The discovery of bones from mass graves in the UK has revealed that the plague reached Britain around 4,000 years ago. Researchers from the University of Tübingen, the University of Sterling, and the Max Planck Institute for Evolutionary Anthropology have reconstructed the origin of the Black Death, which killed around 60% of Europe’s population in the Middle Ages. Now, scientists from the Francis Crick Institute, the University of Oxford, the Levens Local History Group, and the Wells and Mendip Museum have discovered the oldest evidence of the plague in Britain.

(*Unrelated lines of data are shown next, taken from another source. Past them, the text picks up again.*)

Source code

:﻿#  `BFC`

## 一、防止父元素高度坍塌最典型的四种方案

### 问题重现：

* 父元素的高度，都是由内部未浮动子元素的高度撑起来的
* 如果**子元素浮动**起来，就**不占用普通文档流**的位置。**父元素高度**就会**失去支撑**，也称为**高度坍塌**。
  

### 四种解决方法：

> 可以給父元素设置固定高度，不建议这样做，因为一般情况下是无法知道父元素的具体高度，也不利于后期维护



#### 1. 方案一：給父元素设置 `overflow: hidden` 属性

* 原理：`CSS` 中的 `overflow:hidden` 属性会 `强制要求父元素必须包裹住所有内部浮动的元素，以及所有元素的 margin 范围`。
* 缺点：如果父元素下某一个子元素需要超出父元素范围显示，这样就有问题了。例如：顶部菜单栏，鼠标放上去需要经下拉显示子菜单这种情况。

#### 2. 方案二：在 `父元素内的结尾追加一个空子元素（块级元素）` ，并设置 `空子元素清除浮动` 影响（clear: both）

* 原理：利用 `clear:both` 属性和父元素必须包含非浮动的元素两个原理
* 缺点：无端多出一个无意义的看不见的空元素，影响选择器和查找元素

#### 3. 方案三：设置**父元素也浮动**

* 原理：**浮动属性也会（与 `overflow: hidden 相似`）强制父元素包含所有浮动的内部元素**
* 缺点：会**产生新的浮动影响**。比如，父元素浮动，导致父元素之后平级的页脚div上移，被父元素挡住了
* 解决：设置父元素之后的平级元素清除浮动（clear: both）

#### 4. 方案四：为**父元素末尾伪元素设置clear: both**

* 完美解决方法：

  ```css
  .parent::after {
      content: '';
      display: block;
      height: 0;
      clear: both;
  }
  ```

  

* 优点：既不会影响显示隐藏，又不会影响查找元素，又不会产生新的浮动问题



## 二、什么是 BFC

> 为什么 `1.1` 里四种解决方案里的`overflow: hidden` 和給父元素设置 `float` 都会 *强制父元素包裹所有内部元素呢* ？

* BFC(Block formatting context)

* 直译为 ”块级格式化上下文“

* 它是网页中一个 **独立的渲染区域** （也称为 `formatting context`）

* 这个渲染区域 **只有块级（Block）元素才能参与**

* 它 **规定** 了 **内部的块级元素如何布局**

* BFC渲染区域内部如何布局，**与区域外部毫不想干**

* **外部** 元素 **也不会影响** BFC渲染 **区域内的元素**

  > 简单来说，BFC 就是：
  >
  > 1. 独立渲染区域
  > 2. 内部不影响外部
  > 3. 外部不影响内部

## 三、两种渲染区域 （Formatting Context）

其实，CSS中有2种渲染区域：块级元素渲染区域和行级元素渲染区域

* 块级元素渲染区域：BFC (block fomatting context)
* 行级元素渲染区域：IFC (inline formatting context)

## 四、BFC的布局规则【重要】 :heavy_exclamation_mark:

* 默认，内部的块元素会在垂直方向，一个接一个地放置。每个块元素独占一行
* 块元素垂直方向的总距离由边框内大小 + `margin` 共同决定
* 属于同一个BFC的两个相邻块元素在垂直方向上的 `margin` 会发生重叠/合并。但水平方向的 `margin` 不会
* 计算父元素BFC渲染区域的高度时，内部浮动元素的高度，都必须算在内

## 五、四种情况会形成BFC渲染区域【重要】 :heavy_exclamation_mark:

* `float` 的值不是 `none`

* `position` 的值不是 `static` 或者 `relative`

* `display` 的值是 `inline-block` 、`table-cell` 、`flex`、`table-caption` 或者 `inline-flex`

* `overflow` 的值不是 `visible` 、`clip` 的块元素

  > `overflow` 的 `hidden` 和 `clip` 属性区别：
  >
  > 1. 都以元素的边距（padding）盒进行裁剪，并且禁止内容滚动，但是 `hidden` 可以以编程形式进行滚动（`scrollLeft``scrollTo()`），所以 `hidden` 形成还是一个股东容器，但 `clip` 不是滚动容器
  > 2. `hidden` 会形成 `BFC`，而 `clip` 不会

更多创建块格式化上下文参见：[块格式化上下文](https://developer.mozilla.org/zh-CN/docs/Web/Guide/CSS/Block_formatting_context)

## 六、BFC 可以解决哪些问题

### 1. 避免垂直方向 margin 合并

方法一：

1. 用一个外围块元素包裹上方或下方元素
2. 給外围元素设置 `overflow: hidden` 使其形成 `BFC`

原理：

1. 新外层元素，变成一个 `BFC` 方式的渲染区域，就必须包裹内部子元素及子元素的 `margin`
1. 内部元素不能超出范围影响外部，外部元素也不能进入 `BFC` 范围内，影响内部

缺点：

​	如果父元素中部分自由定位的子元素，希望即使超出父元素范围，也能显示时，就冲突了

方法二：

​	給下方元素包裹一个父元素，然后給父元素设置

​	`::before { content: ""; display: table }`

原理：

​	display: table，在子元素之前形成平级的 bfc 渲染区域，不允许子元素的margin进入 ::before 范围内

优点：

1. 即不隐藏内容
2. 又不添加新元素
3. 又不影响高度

The researchers took small bone samples from 34 individuals from a mass grave in Charterhouse Warren and a hill grave in Levens. They examined the samples in a special clean room for the Yersinia pestis bacterium, which they extracted from the tooth and dental pulp, which can capture DNA remnants of infectious diseases. They then analyzed the DNA and identified three cases of Yersinia pestis in two children estimated to be between 10 and 12 years old at the time of their death and in a woman aged around 35 to 45 years old. The radiocarbon method showed that the three individuals probably lived at the same time.

The researchers found that the plague had already been detected in several individuals from Eurasia between 5,000 and 2,500 years ago, a period that includes the late Neolithic and Bronze Age, but had not yet appeared in Britain at that time. The wide geographic distribution suggests that this strain of the plague may have spread easily. The LNBA line was likely brought to Central and Western Europe around 4,800 years ago by people who spread in Eurasia. The results suggest that it also spread to Britain.